- PROMPT -
Return, word for word, the line containing "#### Minimal Configuration" and every line after it through the last line of the records below.

Entries taken from a collection:
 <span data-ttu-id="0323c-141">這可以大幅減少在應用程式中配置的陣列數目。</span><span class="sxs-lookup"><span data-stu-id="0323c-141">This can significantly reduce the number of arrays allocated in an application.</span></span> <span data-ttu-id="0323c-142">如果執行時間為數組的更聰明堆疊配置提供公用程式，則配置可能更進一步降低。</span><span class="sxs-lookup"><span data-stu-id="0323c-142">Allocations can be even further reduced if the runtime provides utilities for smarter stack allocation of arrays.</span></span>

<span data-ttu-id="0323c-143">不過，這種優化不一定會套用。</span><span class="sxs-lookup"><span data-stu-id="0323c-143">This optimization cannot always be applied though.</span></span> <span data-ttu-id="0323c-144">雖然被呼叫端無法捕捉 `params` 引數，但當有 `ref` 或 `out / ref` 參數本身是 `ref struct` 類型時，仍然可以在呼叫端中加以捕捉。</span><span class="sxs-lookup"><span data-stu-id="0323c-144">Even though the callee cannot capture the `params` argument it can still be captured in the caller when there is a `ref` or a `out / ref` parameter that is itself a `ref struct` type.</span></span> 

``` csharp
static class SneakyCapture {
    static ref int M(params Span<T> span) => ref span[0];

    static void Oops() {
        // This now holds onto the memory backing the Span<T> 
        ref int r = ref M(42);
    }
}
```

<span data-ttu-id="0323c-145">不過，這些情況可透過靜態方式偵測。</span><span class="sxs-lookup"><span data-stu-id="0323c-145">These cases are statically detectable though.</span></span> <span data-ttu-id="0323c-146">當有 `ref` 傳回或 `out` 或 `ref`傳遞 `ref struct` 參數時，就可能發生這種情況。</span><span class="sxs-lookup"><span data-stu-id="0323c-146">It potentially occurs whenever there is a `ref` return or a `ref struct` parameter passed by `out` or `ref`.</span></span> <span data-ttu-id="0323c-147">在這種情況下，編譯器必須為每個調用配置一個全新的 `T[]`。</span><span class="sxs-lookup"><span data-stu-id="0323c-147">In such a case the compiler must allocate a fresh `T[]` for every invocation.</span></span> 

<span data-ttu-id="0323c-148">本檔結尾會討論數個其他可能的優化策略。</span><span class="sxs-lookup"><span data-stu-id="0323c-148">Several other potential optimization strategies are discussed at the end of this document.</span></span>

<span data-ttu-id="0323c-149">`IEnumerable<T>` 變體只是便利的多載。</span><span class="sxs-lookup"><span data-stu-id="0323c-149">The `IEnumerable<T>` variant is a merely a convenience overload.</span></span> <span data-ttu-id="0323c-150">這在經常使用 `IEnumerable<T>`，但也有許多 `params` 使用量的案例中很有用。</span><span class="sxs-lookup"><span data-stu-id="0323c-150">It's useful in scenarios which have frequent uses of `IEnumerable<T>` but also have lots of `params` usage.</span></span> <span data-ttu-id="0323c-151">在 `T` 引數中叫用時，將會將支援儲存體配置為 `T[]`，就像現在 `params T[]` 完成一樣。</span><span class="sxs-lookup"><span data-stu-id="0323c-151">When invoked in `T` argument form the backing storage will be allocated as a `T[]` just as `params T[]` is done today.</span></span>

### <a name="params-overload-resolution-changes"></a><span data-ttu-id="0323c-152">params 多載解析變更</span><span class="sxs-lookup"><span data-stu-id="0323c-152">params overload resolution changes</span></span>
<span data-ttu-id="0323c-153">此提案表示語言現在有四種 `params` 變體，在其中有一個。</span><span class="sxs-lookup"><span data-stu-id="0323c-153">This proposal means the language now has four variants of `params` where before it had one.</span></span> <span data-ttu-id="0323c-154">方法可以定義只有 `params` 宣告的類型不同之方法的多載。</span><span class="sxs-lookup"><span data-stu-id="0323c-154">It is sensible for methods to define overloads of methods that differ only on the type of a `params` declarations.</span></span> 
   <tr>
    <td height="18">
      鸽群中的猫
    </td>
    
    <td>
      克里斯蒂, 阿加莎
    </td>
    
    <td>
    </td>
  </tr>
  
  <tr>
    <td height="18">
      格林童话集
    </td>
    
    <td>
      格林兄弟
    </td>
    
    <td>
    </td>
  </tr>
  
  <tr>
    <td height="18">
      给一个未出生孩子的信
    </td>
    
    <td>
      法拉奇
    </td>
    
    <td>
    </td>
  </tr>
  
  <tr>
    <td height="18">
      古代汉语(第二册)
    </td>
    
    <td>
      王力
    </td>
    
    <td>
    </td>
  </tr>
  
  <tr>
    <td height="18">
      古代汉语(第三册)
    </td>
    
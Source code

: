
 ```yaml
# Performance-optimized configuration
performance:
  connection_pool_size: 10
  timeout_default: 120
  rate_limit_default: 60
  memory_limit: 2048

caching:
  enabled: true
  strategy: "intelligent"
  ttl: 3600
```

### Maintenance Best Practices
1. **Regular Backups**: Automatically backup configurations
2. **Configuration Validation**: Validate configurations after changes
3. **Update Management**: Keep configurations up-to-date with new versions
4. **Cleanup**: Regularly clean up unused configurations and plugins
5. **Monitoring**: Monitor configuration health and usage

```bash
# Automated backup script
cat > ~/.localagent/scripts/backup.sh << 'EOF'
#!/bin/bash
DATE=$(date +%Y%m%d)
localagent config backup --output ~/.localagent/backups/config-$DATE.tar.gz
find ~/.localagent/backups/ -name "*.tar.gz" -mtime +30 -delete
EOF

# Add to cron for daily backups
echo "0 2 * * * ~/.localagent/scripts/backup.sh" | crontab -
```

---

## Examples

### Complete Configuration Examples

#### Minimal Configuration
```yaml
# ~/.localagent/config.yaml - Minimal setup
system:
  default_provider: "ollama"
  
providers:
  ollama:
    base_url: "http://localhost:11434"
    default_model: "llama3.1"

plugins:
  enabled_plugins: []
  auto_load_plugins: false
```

- EXPECTED OUTPUT -
#### Minimal Configuration
```yaml
# ~/.localagent/config.yaml - Minimal setup
system:
  default_provider: "ollama"
  
providers:
  ollama:
    base_url: "http://localhost:11434"
    default_model: "llama3.1"

plugins:
  enabled_plugins: []
  auto_load_plugins: false
```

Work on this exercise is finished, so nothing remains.